# EXERCISE BRIEF:
Provide an exact copy of the lines from the beginning of the records through the line that includes "je složenosti $O(t_zm)=O(m)$. \\", and of no others.

(PROVIDED RECORDS begins)

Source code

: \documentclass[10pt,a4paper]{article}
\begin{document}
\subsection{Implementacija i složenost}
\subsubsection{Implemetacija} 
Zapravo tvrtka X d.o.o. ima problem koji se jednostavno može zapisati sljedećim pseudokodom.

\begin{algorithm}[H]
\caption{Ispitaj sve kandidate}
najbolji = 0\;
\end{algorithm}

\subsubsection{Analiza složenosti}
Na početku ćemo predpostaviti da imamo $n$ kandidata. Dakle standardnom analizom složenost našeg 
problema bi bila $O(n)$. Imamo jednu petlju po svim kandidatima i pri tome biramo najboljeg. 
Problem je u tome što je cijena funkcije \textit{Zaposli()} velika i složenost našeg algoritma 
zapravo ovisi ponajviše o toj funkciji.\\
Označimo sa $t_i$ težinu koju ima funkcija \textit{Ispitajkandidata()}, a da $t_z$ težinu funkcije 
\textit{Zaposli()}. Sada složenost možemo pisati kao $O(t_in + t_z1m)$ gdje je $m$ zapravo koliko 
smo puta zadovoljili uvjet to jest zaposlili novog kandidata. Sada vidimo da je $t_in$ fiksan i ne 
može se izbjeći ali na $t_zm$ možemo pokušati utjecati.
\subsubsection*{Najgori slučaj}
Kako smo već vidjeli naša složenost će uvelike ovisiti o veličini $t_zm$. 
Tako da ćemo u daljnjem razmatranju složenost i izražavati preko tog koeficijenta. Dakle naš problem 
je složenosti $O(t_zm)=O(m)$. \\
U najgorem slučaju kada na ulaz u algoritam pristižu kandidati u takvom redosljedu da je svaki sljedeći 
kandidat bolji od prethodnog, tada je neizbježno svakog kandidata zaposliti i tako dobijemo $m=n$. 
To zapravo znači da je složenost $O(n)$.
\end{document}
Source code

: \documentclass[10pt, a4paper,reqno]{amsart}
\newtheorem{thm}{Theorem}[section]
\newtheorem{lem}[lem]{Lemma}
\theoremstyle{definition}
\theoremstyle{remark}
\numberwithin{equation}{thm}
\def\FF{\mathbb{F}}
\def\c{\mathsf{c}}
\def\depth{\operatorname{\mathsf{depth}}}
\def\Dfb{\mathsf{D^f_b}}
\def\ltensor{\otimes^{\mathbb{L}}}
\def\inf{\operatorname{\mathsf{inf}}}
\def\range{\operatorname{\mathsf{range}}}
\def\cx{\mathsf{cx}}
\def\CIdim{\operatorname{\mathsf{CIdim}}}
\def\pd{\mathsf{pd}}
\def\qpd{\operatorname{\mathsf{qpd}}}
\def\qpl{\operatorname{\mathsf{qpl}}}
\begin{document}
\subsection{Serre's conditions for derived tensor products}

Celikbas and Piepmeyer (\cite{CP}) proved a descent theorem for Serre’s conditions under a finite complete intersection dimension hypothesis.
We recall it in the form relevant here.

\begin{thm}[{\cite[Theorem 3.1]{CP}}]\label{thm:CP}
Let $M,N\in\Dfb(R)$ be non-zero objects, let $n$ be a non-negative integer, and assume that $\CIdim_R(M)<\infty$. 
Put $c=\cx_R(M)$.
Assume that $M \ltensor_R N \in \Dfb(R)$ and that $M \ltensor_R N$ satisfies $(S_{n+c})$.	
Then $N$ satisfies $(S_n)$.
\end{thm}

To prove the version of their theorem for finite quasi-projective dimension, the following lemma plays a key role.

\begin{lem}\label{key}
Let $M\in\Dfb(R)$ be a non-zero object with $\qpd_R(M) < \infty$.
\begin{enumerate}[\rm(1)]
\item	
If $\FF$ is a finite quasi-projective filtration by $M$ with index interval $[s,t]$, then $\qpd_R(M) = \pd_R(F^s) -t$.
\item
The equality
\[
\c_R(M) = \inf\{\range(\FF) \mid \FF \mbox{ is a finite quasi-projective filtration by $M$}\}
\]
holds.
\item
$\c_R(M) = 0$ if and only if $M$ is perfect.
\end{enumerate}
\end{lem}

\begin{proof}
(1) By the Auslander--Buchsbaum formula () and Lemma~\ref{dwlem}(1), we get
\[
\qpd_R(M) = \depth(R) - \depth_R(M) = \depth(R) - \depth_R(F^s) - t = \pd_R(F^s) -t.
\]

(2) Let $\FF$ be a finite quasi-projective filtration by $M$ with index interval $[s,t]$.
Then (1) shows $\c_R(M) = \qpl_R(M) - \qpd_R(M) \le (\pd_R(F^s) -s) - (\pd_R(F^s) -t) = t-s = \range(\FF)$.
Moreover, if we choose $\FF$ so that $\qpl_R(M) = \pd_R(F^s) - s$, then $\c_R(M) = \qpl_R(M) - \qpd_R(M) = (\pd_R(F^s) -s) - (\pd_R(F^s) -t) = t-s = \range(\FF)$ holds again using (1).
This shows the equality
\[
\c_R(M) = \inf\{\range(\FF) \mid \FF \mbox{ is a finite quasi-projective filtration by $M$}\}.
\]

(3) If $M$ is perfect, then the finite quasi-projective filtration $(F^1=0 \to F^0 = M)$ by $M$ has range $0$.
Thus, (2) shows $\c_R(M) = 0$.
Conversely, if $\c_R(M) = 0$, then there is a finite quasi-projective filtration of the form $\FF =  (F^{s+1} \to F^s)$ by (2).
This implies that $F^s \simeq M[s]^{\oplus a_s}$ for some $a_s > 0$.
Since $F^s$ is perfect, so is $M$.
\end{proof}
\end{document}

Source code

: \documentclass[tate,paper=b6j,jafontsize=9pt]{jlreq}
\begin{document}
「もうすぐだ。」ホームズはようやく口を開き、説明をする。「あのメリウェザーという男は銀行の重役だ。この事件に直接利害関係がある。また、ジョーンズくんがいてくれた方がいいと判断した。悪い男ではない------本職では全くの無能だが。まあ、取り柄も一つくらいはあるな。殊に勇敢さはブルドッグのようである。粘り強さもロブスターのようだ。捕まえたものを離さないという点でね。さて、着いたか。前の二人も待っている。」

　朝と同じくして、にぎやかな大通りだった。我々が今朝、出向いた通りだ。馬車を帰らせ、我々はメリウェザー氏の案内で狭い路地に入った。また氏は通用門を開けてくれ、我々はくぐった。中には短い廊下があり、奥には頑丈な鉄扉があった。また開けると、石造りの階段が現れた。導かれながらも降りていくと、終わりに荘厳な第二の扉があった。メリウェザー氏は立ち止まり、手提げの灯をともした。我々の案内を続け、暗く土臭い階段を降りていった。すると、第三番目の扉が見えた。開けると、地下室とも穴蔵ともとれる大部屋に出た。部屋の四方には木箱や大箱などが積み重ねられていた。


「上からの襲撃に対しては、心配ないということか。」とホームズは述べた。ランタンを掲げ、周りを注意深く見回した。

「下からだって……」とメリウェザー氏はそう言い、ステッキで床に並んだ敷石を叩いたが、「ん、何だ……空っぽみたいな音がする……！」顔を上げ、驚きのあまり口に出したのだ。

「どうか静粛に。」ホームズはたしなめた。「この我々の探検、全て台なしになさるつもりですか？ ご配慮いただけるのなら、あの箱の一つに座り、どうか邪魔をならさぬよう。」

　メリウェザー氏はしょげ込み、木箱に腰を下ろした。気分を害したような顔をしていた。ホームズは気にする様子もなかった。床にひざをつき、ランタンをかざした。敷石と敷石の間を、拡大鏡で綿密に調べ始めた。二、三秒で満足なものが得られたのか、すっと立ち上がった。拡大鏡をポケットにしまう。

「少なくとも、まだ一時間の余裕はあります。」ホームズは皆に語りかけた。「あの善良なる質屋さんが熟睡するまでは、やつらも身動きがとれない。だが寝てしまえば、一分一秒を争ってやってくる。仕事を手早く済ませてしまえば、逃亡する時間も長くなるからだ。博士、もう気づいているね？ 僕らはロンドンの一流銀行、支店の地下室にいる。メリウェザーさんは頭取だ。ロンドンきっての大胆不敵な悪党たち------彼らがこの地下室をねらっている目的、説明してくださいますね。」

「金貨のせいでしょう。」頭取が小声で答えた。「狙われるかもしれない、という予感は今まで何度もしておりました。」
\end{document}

(PROVIDED RECORDS ends)

# ANSWER TO THIS EXERCISE:
Source code

: \documentclass[10pt,a4paper]{article}
\begin{document}
\subsection{Implementacija i složenost}
\subsubsection{Implemetacija} 
Zapravo tvrtka X d.o.o. ima problem koji se jednostavno može zapisati sljedećim pseudokodom.

\begin{algorithm}[H]
\caption{Ispitaj sve kandidate}
najbolji = 0\;
\end{algorithm}

\subsubsection{Analiza složenosti}
Na početku ćemo predpostaviti da imamo $n$ kandidata. Dakle standardnom analizom složenost našeg 
problema bi bila $O(n)$. Imamo jednu petlju po svim kandidatima i pri tome biramo najboljeg. 
Problem je u tome što je cijena funkcije \textit{Zaposli()} velika i složenost našeg algoritma 
zapravo ovisi ponajviše o toj funkciji.\\
Označimo sa $t_i$ težinu koju ima funkcija \textit{Ispitajkandidata()}, a da $t_z$ težinu funkcije 
\textit{Zaposli()}. Sada složenost možemo pisati kao $O(t_in + t_z1m)$ gdje je $m$ zapravo koliko 
smo puta zadovoljili uvjet to jest zaposlili novog kandidata. Sada vidimo da je $t_in$ fiksan i ne 
može se izbjeći ali na $t_zm$ možemo pokušati utjecati.
\subsubsection*{Najgori slučaj}
Kako smo već vidjeli naša složenost će uvelike ovisiti o veličini $t_zm$. 
Tako da ćemo u daljnjem razmatranju složenost i izražavati preko tog koeficijenta. Dakle naš problem 
je složenosti $O(t_zm)=O(m)$. \\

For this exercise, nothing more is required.